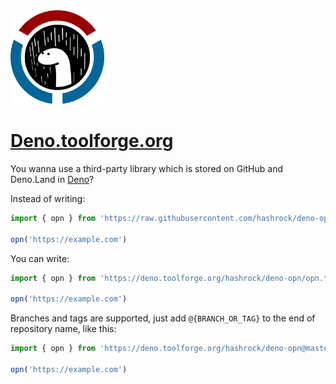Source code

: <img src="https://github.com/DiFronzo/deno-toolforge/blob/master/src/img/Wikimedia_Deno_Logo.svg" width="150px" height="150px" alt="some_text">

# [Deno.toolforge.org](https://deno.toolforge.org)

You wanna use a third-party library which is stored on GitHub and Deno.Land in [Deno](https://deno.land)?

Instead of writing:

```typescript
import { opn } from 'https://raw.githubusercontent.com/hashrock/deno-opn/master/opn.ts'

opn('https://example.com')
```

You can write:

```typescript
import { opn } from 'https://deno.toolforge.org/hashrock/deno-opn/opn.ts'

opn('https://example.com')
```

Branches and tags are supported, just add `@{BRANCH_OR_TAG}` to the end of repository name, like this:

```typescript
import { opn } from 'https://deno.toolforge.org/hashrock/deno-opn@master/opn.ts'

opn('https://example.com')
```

...

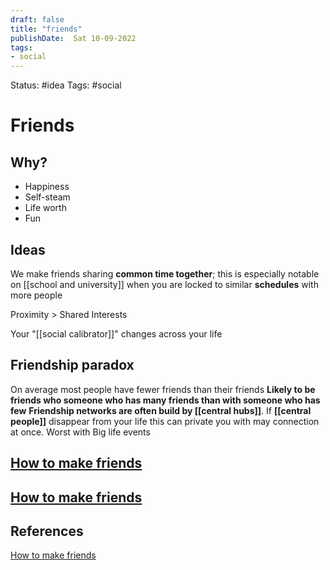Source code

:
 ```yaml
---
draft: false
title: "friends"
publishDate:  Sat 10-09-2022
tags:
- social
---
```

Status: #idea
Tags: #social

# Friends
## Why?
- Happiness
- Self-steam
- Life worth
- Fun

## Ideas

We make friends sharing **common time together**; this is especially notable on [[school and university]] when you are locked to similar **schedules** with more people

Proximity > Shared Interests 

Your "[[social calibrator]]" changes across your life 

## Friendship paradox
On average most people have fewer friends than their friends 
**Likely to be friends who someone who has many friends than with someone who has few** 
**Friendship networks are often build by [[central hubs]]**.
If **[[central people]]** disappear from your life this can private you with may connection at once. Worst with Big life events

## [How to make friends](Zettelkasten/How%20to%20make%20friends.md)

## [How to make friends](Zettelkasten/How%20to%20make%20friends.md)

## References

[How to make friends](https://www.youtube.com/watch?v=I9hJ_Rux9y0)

* * *

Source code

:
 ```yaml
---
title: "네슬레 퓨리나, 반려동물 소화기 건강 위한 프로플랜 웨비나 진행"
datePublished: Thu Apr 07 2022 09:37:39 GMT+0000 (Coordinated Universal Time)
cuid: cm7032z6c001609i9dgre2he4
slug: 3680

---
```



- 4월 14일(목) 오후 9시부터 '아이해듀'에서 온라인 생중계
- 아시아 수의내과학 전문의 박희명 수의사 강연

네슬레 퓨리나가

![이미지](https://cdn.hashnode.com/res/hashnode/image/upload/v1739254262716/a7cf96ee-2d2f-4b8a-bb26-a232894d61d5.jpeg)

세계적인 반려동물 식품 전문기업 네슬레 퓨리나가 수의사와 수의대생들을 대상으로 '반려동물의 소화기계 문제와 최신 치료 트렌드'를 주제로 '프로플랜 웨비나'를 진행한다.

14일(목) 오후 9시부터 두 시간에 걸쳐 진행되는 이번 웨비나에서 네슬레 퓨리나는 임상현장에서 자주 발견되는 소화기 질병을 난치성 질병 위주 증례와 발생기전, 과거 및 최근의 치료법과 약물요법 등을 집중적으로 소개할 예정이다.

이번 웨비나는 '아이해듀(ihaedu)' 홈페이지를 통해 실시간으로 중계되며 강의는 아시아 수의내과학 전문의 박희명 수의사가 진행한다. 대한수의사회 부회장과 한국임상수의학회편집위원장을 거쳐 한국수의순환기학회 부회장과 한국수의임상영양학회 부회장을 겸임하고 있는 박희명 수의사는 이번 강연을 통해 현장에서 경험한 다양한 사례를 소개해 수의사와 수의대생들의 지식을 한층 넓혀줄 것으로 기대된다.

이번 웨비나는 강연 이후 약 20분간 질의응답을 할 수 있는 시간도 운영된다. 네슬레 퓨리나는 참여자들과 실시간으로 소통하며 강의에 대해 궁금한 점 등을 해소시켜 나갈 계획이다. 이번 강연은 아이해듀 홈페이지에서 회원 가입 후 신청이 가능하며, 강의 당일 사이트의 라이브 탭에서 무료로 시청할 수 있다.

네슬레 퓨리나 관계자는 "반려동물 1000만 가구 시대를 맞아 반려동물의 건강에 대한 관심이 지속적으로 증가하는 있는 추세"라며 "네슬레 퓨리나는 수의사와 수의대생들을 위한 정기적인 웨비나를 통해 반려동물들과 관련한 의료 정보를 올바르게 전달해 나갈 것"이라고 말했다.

Exercise requirements =
Work through the entries, filtering for the string "from", and copy each line that holds it.

Reply to the exercise =
import { opn } from 'https://raw.githubusercontent.com/hashrock/deno-opn/master/opn.ts'
import { opn } from 'https://deno.toolforge.org/hashrock/deno-opn/opn.ts'
import { opn } from 'https://deno.toolforge.org/hashrock/deno-opn@master/opn.ts'
If **[[central people]]** disappear from your life this can private you with may connection at once. Worst with Big life events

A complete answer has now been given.